Not saying that I recommend this (I'll say it again, DO NOT DO IT), but my buddy who's an oaf has a 30 and destroyed his baffle boards. Rather than cough up the 120 bux or so for 2 new ones, he went out and bought a sheet of next gen durorock. He cuts them and uses them in place of the factory baffle. He puts a new set in at the beginning of winter, and changes it out once during the winter. 2 sets get his stove through an entire season. He burns about 5 cord of wood through his 30. The wood stove is his only heat.
If it can survive for months IN a stove, I have no concerns placing it under one.

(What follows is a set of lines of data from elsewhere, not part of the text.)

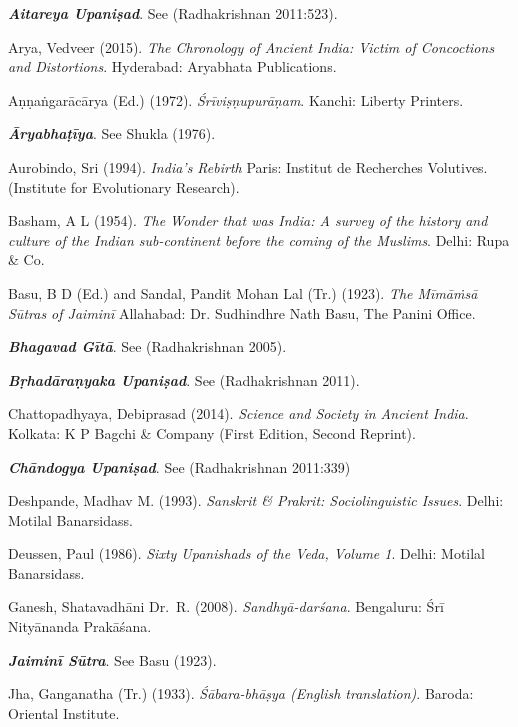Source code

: \begin{thebibliography}{99}
\itemsep=1pt
{{\sl\bfseries Aitareya Upaniṣad}}. See (Radhakrishnan 2011:523).

Arya, Vedveer (2015). {\sl The Chronology of Ancient India: Victim of Concoctions and Distortions}. Hyderabad: Aryabhata Publications.

Aṇṇaṅgarācārya (Ed.) (1972). {\sl Śrīviṣṇupurāṇam}. Kanchi: Liberty Printers. 

{{\sl\bfseries Āryabhaṭīya}}. See Shukla (1976).

Aurobindo, Sri (1994). {\sl India’s Rebirth} Paris: Institut de Recherches Volutives. (Institute for Evolutionary Research).

Basham, A L (1954). {\sl The Wonder that was India: A survey of the history and culture of the Indian sub-continent before the coming of the Muslims}. Delhi: Rupa \& Co.

Basu, B D (Ed.) and Sandal, Pandit Mohan Lal (Tr.) (1923). {\sl The Mīmāṁsā Sūtras of Jaiminī} Allahabad: Dr. Sudhindhre Nath Basu, The Panini Office.

{{\sl\bfseries Bhagavad Gītā}}. See (Radhakrishnan 2005).

{\sl\bfseries Bṛhadāraṇyaka Upaniṣad}. See (Radhakrishnan 2011).

Chattopadhyaya, Debiprasad (2014). {\sl Science and Society in Ancient India}. Kolkata: K P Bagchi \& Company (First Edition, Second Reprint).

{\sl\bfseries Chāndogya Upaniṣad}. See (Radhakrishnan 2011:339)

Deshpande, Madhav M. (1993). {\sl Sanskrit \& Prakrit: Sociolinguistic Issues}. Delhi: Motilal Banarsidass.

Deussen, Paul (1986). {\sl Sixty Upanishads of the Veda, Volume 1}. Delhi: Motilal Banarsidass.

Ganesh, Shatavadhāni Dr.\ R. (2008). {\sl Sandhyā-darśana}. Bengaluru: Śrī Nityānanda Prakāśana.

{{\sl\bfseries Jaiminī Sūtra}}. See Basu (1923).

Jha, Ganganatha (Tr.) (1933). {\sl Śābara-bhāṣya (English translation)}. Baroda: Oriental Institute.


\end{thebibliography}
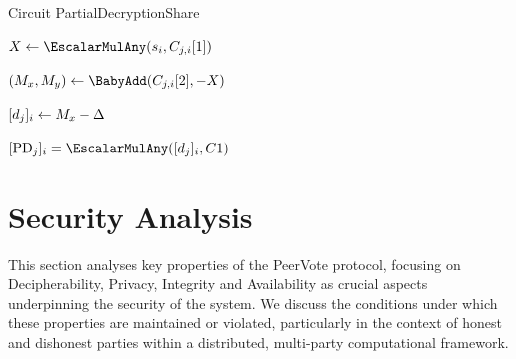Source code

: \documentclass[runningheads]{llncs}
\begin{document}
\begin{algorithm}[H]
\caption{Circuit PartialDecryptionShare}
\label{alg:circuit_proof_pds}


\BlankLine

$X \leftarrow \EscalarMulAny(\PartySecretKey{i}, \EncryptedPartialDecryptionKeyShare{j}{i}[1])$\; %

$(M_x, M_y) \leftarrow \BabyAdd(\EncryptedPartialDecryptionKeyShare{j}{i}[2], - X)$\; %

$[d_{j}]_{i} \leftarrow M_x - \Delta$\;

\Assert $\SharePartialDecryptionFromTo{j}{i} = \EscalarMulAny(\PartialDecryptionKeyShare{j}{i}, \TotalA{})$
\end{algorithm}



\section{Security Analysis}

This section analyses key properties of the PeerVote protocol, focusing on Decipherability, Privacy, Integrity and Availability as crucial aspects underpinning the security of the system. We discuss the conditions under which these properties are maintained or violated, particularly in the context of honest and dishonest parties within a distributed, multi-party computational framework.

\newpage

\end{document}
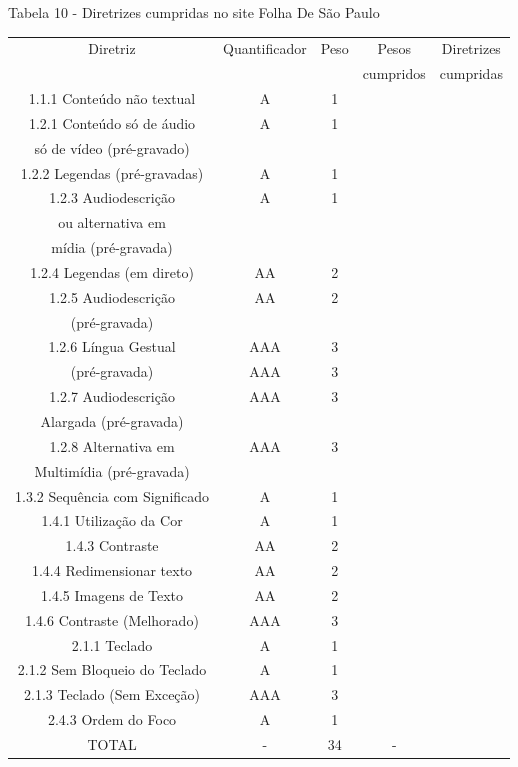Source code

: \documentclass[a4paper]{article}
\begin{document}
\begin{titlepage}
Tabela 10 - Diretrizes cumpridas no site Folha De São Paulo\\[-1cm]
\begin{center}
	\fontsize{8pt}{8pt}\selectfont	
	\begin{longtable}{|c|c|c|c|c|}
		\hline
		Diretriz & Quantificador & Peso & Pesos & Diretrizes\\
		& & & cumpridos & cumpridas\\
		\hline
		1.1.1 Conteúdo não textual & A & 1 & & \\
		\hline
		1.2.1 Conteúdo só de áudio & A & 1 & & \\
		só de vídeo (pré-gravado) & & & & \\
		\hline
		1.2.2 Legendas (pré-gravadas) & A & 1 & & \\
		\hline
		1.2.3 Audiodescrição & A & 1 & & \\
		ou alternativa em & & & & \\
		mídia (pré-gravada) & & & & \\
		\hline
		1.2.4 Legendas (em direto) & AA & 2 & & \\
		\hline
		1.2.5 Audiodescrição & AA & 2 & & \\
		(pré-gravada) & & & & \\
		\hline
		1.2.6 Língua Gestual & AAA & 3 & & \\
		(pré-gravada) & AAA & 3 & & \\
		\hline
		1.2.7 Audiodescrição & AAA & 3 & & \\
		Alargada (pré-gravada) & & & & \\
		\hline
		1.2.8 Alternativa em & AAA & 3 & & \\
		Multimídia (pré-gravada) & & & & \\
		\hline
		1.3.2 Sequência com Significado & A & 1 & & \\
		\hline
		1.4.1 Utilização da Cor & A & 1 & & \\
		\hline
		1.4.3 Contraste & AA & 2 & & \\
		\hline
		1.4.4 Redimensionar texto & AA & 2 & & \\
		\hline
		1.4.5 Imagens de Texto & AA & 2 & & \\
		\hline
		1.4.6 Contraste (Melhorado) & AAA & 3 & & \\
		\hline
		2.1.1 Teclado & A & 1 & & \\
		\hline
		2.1.2 Sem Bloqueio do Teclado & A & 1 & & \\
		\hline
		2.1.3 Teclado (Sem Exceção) & AAA & 3 & & \\
		\hline
		2.4.3 Ordem do Foco & A & 1 & & \\
		\hline
		TOTAL & - & 34 & - & \\
		\hline
	\end{longtable}
\end{center}


\end{titlepage}
\end{document}
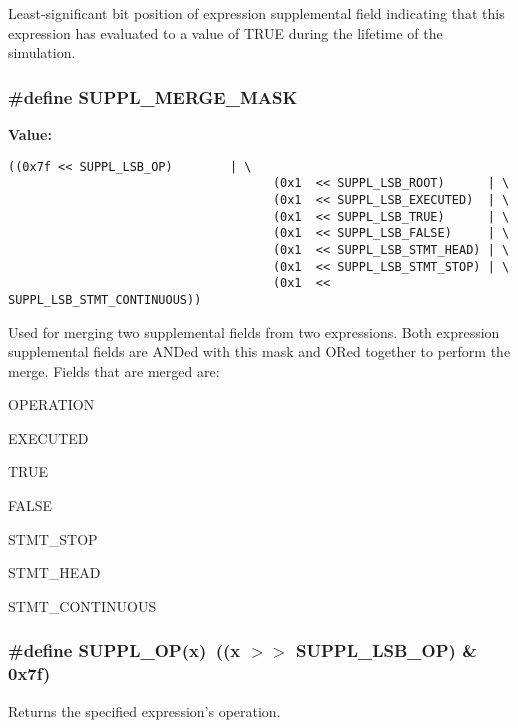 Least-significant bit position of expression supplemental field indicating that this expression has evaluated to a value of TRUE during the lifetime of the simulation. 
\subsubsection{\setlength{\rightskip}{0pt plus 5cm}\#define SUPPL\_\-MERGE\_\-MASK}\label{group__expr__suppl_a11}


{\bf Value:}

\footnotesize\begin{verbatim}((0x7f << SUPPL_LSB_OP)        | \
                                     (0x1  << SUPPL_LSB_ROOT)      | \
                                     (0x1  << SUPPL_LSB_EXECUTED)  | \
                                     (0x1  << SUPPL_LSB_TRUE)      | \
                                     (0x1  << SUPPL_LSB_FALSE)     | \
                                     (0x1  << SUPPL_LSB_STMT_HEAD) | \
                                     (0x1  << SUPPL_LSB_STMT_STOP) | \
                                     (0x1  << SUPPL_LSB_STMT_CONTINUOUS))\end{verbatim}\normalsize 
Used for merging two supplemental fields from two expressions. Both expression supplemental fields are ANDed with this mask and ORed together to perform the merge. Fields that are merged are:\begin{CompactItemize}
\item 
OPERATION\item 
EXECUTED\item 
TRUE\item 
FALSE\item 
STMT\_\-STOP\item 
STMT\_\-HEAD\item 
STMT\_\-CONTINUOUS \end{CompactItemize}
\subsubsection{\setlength{\rightskip}{0pt plus 5cm}\#define SUPPL\_\-OP(x)\ ((x $>$$>$ SUPPL\_\-LSB\_\-OP) \& 0x7f)}\label{group__expr__suppl_a21}


Returns the specified expression's operation. 
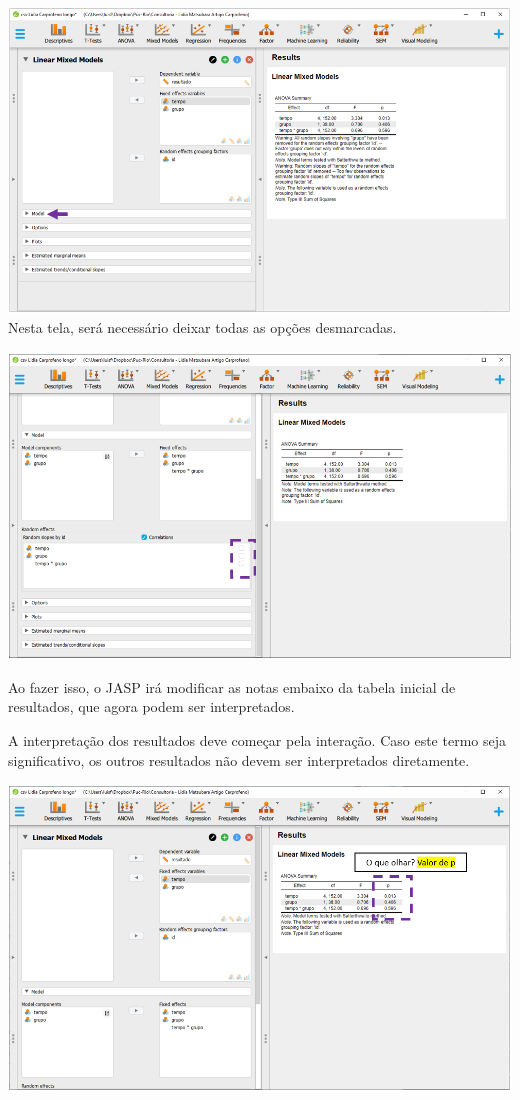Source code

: \documentclass[
]{book}
\begin{document}
\includegraphics{./img/cap_lmm_model.png}
Nesta tela, será necessário deixar todas as opções desmarcadas.

\includegraphics{./img/cap_lmm_model2.png}

Ao fazer isso, o JASP irá modificar as notas embaixo da tabela inicial de resultados, que agora podem ser interpretados.

A interpretação dos resultados deve começar pela interação. Caso este termo seja significativo, os outros resultados não devem ser interpretados diretamente.

\includegraphics{./img/cap_lmm_resultados.png}
\end{document}

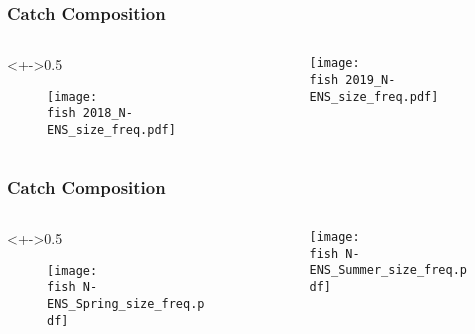 \documentclass{beamer}
\begin{document}
\begin{frame}
\frametitle{Catch Composition}

\begin{columns}
\begin{column}<+->{0.5\textwidth}
 \vspace*{-0.5cm}
\begin{figure}
\centerline{\texttt{[image: \\fish 2018\_N-ENS\_size\_freq.pdf]}}

\end{figure}
\end{column}

\begin{column}{0.5\textwidth}
\begin{figure}
 \vspace*{-0.5cm}

\centerline{\texttt{[image: \\fish 2019\_N-ENS\_size\_freq.pdf]}}

 \end{figure}

\end{column}
\end{columns}


\end{frame}





\begin{frame}
\frametitle{Catch Composition}

\begin{columns}
\begin{column}<+->{0.5\textwidth}
 \vspace*{-0.5cm}
\begin{figure}
\centerline{\texttt{[image: \\fish N-ENS\_Spring\_size\_freq.pdf]}}

\end{figure}
\end{column}

\begin{column}{0.5\textwidth}

\vspace*{-0.5cm}
\begin{figure}

\centerline{\texttt{[image: \\fish N-ENS\_Summer\_size\_freq.pdf]}}

\end{figure}

\end{column}
\end{columns}


\end{frame}
\end{document}
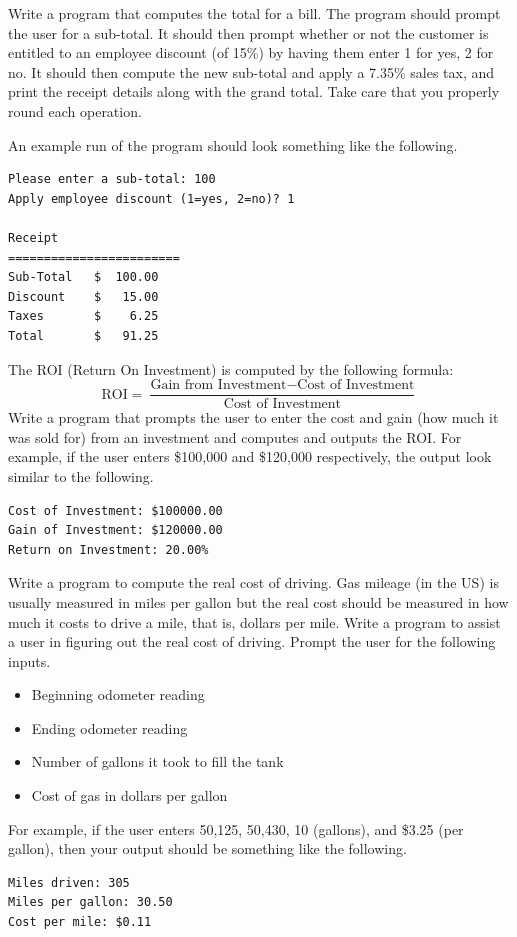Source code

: \begin{exer}
Write a program that computes the total for a bill.  The program should prompt the user for a 
sub-total.  It should then prompt whether or not the customer is entitled to an employee discount (of 15\%) by 
having them enter 1 for yes, 2 for no.  It should then compute the new sub-total and apply a 7.35\% sales tax, and
print the receipt details along with the grand total.  Take care that you properly round each operation.

An example run of the program should look something like the following.

\begin{verbatim}
Please enter a sub-total: 100
Apply employee discount (1=yes, 2=no)? 1

Receipt
========================
Sub-Total   $  100.00
Discount    $   15.00
Taxes       $    6.25
Total       $   91.25
\end{verbatim}
\end{exer}


\begin{exer}
The ROI (Return On Investment) is computed by the following formula:
  $$\textrm{ROI} = \frac{\textrm{Gain from Investment} - \textrm{Cost of Investment}}{\textrm{Cost of Investment}}$$
Write a program that prompts the user to enter the cost and gain 
(how much it was sold for) from an investment and computes and
outputs the ROI.  For example, if the user enters \$100,000 and
\$120,000 respectively, the output look similar to the following.

\begin{verbatim}
Cost of Investment: $100000.00
Gain of Investment: $120000.00
Return on Investment: 20.00%
\end{verbatim}
\end{exer}

\begin{exer}
Write a program to compute the real cost of driving.  Gas
mileage (in the US) is usually measured in miles per gallon
but the real cost should be measured in how much it costs 
to drive a mile, that is, dollars per mile.  Write a program to 
assist a user in figuring out the real cost of driving.  Prompt 
the user for the following inputs.
\begin{itemize}
  \item Beginning odometer reading
  \item Ending odometer reading
  \item Number of gallons it took to fill the tank
  \item Cost of gas in dollars per gallon
\end{itemize}
For example, if the user enters 50,125, 50,430, 10 (gallons), 
and \$3.25 (per gallon), then your output should be something 
like the following.

\begin{verbatim}
Miles driven: 305
Miles per gallon: 30.50
Cost per mile: $0.11 
\end{verbatim}
\end{exer}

Pen I have read on this forum different guys who do that......and I will +1 on what you said...DON'T DO IT.......if for nothing else, say those boards fail in the middle of the night and next thing you know your stove top is exposed to full heat from the fire, then warps all to hell.....but like you said, if it can withstand heat like that, surely it is good enough for the underlayment or for the surround....
Durock has no combustible ingredients.
Portland Cement <50
Fly Ash <50
Expanded Clay Aggregate <30
Or Expanded Shale Blend of Proprietary Mineral Based Ingredients <20
Fiber Glass Scrim <5
Crystalline Silica <5
The warehouses started emptying out of the old pure cement board products last year. To my knowledge they are no longer available unless found in the dusty recesses of a quiet lumber yard. Hardibacker may be fine, but I'm reticent to recommend it because it has cellulose mixed in. The competing product made by USG is Fiberock which specifically says to not use the product in high temp locations.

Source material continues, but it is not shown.